Researchers say they’ve developed a 3-D bioprinter that can create artificial body parts with ready-made channels for getting nutrients and oxygen to the implanted cells. If the technology can be perfected, the device could solve one of the biggest obstacles to creating 3D-printed organs: how to nourish masses of manufactured tissue.
“It can fabricate stable, human-scale tissue of any shape,” Anthony Atala, director of the Wake Forest Institute for Regenerative Medicine in North Carolina, said in a news release. “With further development, this technology could potentially be used to print living tissue and organ structures for surgical implantation.”
Atala and his colleagues describe their experiments with the bioprinter, known as the Integrated Tissue-Organ Printing System or ITOP, in a study published today by Nature Biotechnology.

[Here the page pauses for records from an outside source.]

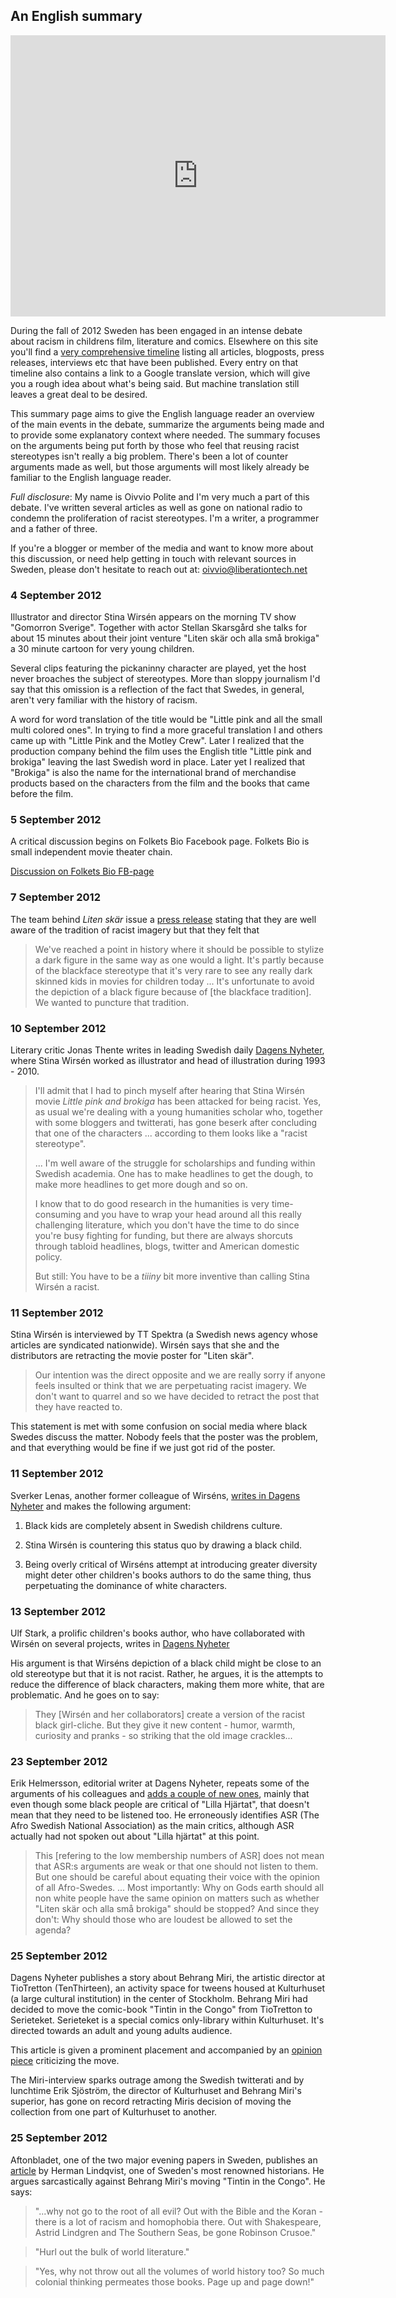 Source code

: An English summary 
-------------------

<iframe src="http://player.vimeo.com/video/47505511?title=0&amp;byline=0&amp;portrait=0" width="600" height="450" frameborder="0" webkitAllowFullScreen mozallowfullscreen allowFullScreen></iframe>

During the fall of 2012 Sweden has been engaged in an intense debate about racism in childrens film, literature and comics. Elsewhere on this site you'll find a [very comprehensive timeline](/thedebate) listing all articles, blogposts, press releases, interviews etc that have been published. Every entry on that timeline also contains a link to a Google translate version, which will give you a rough idea about what's being said. But machine translation still leaves a great deal to be desired.

This summary page aims to give the English language reader an overview of the main events in the debate, summarize the arguments being made and to provide some explanatory context where needed. The summary focuses on the arguments being put forth by those who feel that reusing racist stereotypes isn't really a big problem. There's been a lot of counter arguments made as well, but those arguments will most likely already be familiar to the English language reader. 

_Full disclosure_: My name is  Oivvio Polite and I'm very much a part of this debate.
 I've written several articles as well as gone on national radio to condemn the proliferation of racist stereotypes. I'm a writer, a programmer and a father of three.

If you're a blogger or member of the media and want to know more about this discussion, or need help getting in touch with relevant sources in Sweden, please don't hesitate to reach out at: [oivvio@liberationtech.net](oivvio@liberationtech.net)

### 4 September 2012

Illustrator and director Stina Wirsén appears on the morning TV show "Gomorron Sverige". Together with actor Stellan Skarsgård she talks for about 15 minutes about their joint venture "Liten skär och alla små brokiga" a 30 minute cartoon for very young children.

Several clips featuring the pickaninny character are played, yet the host never broaches the subject of stereotypes. More than sloppy journalism I'd say that this omission is a reflection of the fact that Swedes, in general, aren't very familiar with the history of racism.

A word for word translation of the title would be "Little pink and all the small multi colored ones". In trying to find a more graceful translation I and others came up with "Little Pink and the Motley Crew". Later I realized that the production company behind the film uses the English title "Little pink and brokiga" leaving the last Swedish word in place. Later yet I realized that "Brokiga" is also the name for the international brand of merchandise products based on the characters from the film and the books that came before the film.



### 5 September 2012

A critical discussion begins on Folkets Bio Facebook page. Folkets Bio is small independent movie theater chain. 

[Discussion on Folkets Bio FB-page](https://www.facebook.com/photo.php?fbid=438299179541655&set=a.141931915845051.18844.102627866442123&type=1&theater)



### 7 September 2012

The team behind _Liten skär_ issue a [press release](https://www.facebook.com/permalink.php?story_fbid=283084368458060&id=276727909093706) stating that they are well aware of the tradition of racist imagery but that they felt that 

> We've reached a point in history where it should be possible to stylize a dark figure in the same way as one 
> would a light. It's partly because of the blackface stereotype that it's very rare to see any
> really dark skinned kids in movies for children today ... It's unfortunate to avoid the depiction of a black
> figure because of [the blackface tradition]. We wanted to puncture that tradition.

### 10 September 2012

Literary critic Jonas Thente writes in leading Swedish daily [Dagens Nyheter](http://www.dn.se/dnbok/dnbok-hem/jonas-thente-jag-fick-nypa-mig-i-oronen-nar-horde-att-barnfiguren-var-rasistisk), where Stina Wirsén worked as illustrator and head of illustration during 1993 - 2010.

> I'll admit that I had to pinch myself after hearing that Stina Wirsén movie _Little pink and brokiga_
> has been attacked for being racist. 
> Yes, as usual we're dealing with a young humanities scholar who,  together with some bloggers 
> and twitterati, has gone beserk after concluding that one of the characters ... according to them
> looks like a "racist stereotype".
>
> ...
> I'm well aware of the struggle for scholarships and funding within Swedish academia. 
> One has to make headlines to get the dough, to make more headlines to get more dough and so on.
> 
> I know that to do good research in the humanities is very time-consuming and you have to 
> wrap your head around all this really challenging literature, which you don't have
> the time to do since you're busy fighting for funding, but there are always shorcuts through
> tabloid headlines, blogs, twitter and American domestic policy.
>
>
> But still: You have to be a _tiiiny_ bit more inventive than calling Stina Wirsén a racist.




### 11 September 2012

Stina Wirsén is interviewed by TT Spektra (a Swedish news agency whose articles are syndicated nationwide). Wirsén says that she and the distributors are retracting the movie poster for "Liten skär".

> Our intention was the direct opposite and we are really sorry if anyone 
> feels insulted or think that we are perpetuating racist imagery. 
> We don't want to quarrel and so we have decided to retract the post 
> that they have reacted to.

This statement is met with some confusion on social media where black Swedes discuss the matter. Nobody feels that the poster was the  problem, and that everything would be fine if we just got rid of the poster.


### 11 September 2012

Sverker Lenas, another former colleague of Wirséns, [writes in Dagens Nyheter](http://www.dn.se/dnbok/dnbok-hem/sverker-lenas-synd-om-det-leder-till-mer-radsla) and makes the following argument:

1. Black kids are completely absent in Swedish childrens culture.

2. Stina Wirsén is countering this  status quo by drawing a black child. 

3. Being overly critical of Wirséns attempt at introducing greater diversity might deter other children's books authors to do the same thing, thus perpetuating the dominance of white characters.


### 13 September 2012


Ulf Stark, a prolific children's books author, who have collaborated with Wirsén on several projects, writes in [Dagens Nyheter](http://www.dn.se/kultur-noje/debatt-essa/med-lilla-hjartat-pa-ratta-stallet)

His argument is that Wirséns depiction of a black child might be close to an old stereotype but that it is not racist. Rather, he argues, it is the attempts to reduce the difference of black characters, making them more white, that are problematic. And he goes on to say:

> They [Wirsén and her collaborators] create a version of the racist 
> black girl-cliche. But they give it new content - humor, warmth, 
> curiosity and pranks - so striking that the old image crackles...


<!--### 14 September 2012-->

<!--Eva Dahlin of Bonnier Carlsen, Stina Wirséns publishing house, -->
<!--[rehashes the arguments of Lenas and Stark](http://www.bonniercarlsen.se/Press/Nyheter/Apropa-debatten-om-Lilla-hjartat-och-brokiga/) -->



<!--### 21 September 2012-->

<!--Barnkino-->
<!--http://sverigesradio.se/sida/avsnitt/98928?programid=3051-->


### 23 September 2012 

Erik Helmersson, editorial writer at Dagens Nyheter, repeats some of the arguments of his colleagues and [adds a couple of new ones](http://www.dn.se/ledare/signerat/filmdebatt-den-mest-krankta-har-inte-alltid-ratt), mainly that even though some black people are critical of "Lilla Hjärtat", that doesn't mean that they need to be listened too. He erroneously identifies ASR (The Afro Swedish National Association) as the main critics, although ASR actually had not spoken out about "Lilla hjärtat" at this point.

> This [refering to the low membership numbers of ASR] does not mean that
> ASR:s arguments are weak or that one should not listen to them.
> But one should be careful about equating their voice with the opinion
> of all Afro-Swedes.
> ...
> Most importantly: Why on Gods earth should all non white people have 
> the same opinion on matters such as whether "Liten skär och alla små 
> brokiga" should be stopped? And since they don't: Why should those 
> who are loudest be allowed to set the agenda?


### 25 September 2012

Dagens Nyheter publishes a story about Behrang Miri, the artistic director at TioTretton (TenThirteen), an activity space for tweens housed at Kulturhuset (a large cultural institution) in the center of Stockholm. Behrang Miri had decided to move the comic-book "Tintin in the Congo" from TioTretton to Serieteket. Serieteket is a special comics only-library within Kulturhuset. It's directed towards an adult and young adults audience.

This article is given a prominent placement and accompanied by an [opinion piece](http://www.dn.se/dnbok/dnbok-hem/birgitta-rubin-utrensningen-vacker-dubbla-kanslor-hos-mig) criticizing the move.

The Miri-interview sparks outrage among the Swedish twitterati and by lunchtime Erik Sjöström, the director of Kulturhuset and Behrang Miri's superior, has gone on record retracting Miris decision of moving the collection from one part of Kulturhuset to another. 


<!--My theory, without a lot backing it up really. Dagens Nyheter, where getting a uncomfortable with the Wirsén-discussion.   -->

### 25 September 2012

Aftonbladet, one of the two major evening papers in Sweden, publishes an [article](http://www.aftonbladet.se/debatt/article15498578.ab) by Herman Lindqvist, one of Sweden's most renowned historians. He argues sarcastically against Behrang Miri's moving "Tintin in the Congo". He says:

>"...why not go to the root of all evil? Out with the Bible and the Koran - there is a lot of racism and homophobia there. Out with Shakespeare, Astrid Lindgren and The Southern Seas, be gone Robinson Crusoe."

>"Hurl out the bulk of world literature."

>"Yes, why not throw out all the volumes of world history too? So much colonial thinking permeates those books. Page up and page down!"


<!--### 28 September 2012-->

<!--Makode Linde-->
<!--http://www.dn.se/kultur-noje/debatt-essa/tusen-nyanser-av-svart-->


<!--### 30 September 2012-->

<!--Björn Wiman-->
<!--http://www.dn.se/kultur-noje/kronikor/bjorn-wiman-vad-blir-det-kvar-av-konsten-om-allt-socker-tas-bort-ur-saften-->


<!--### 3 Oktober 2012-->

<!--Intervju i AB-->
<!--http://www.aftonbladet.se/nojesbladet/article15531748.-->



<!--### 5 October 2012-->

<!--Björn Wiman -->
<!--http://www.dn.se/kultur-noje/debatt-essa/bjorn-wiman-hellre-brak-och-debatt-i-efterhand-->


<!--### 16 October 2012-->

<!--Sverker Lenas-->

<!--http://www.dn.se/kultur-noje/debatt-essa/sverker-lenas-rasismen-i-samhallet-gar-inte-att-retuschera-bort-->


<!--### 23 October 2012-->

<!--Stina Wirsén -->

<!--http://www.dn.se/kultur-noje/debatt-essa/mina-kritiker-har-begransad-utblick-->

<!-- just testing -->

Bioprinting involves taking cells from a donor, culturing them, putting them into a water-based gel, and then depositing the gel around a biodegradable polymer structure that anchors the cells in place. Atala and other researchers have developed methods to bioprint artificial skin and bladders. But there’s a limit: Since the bioprinted tissue lacks blood vessels, it can’t be made any thicker than 200 micrometers, which is about the width of a human hair.
Several teams of researchers, including the group at Wake Forest, have been working on techniques for growing thicker layers of tissue.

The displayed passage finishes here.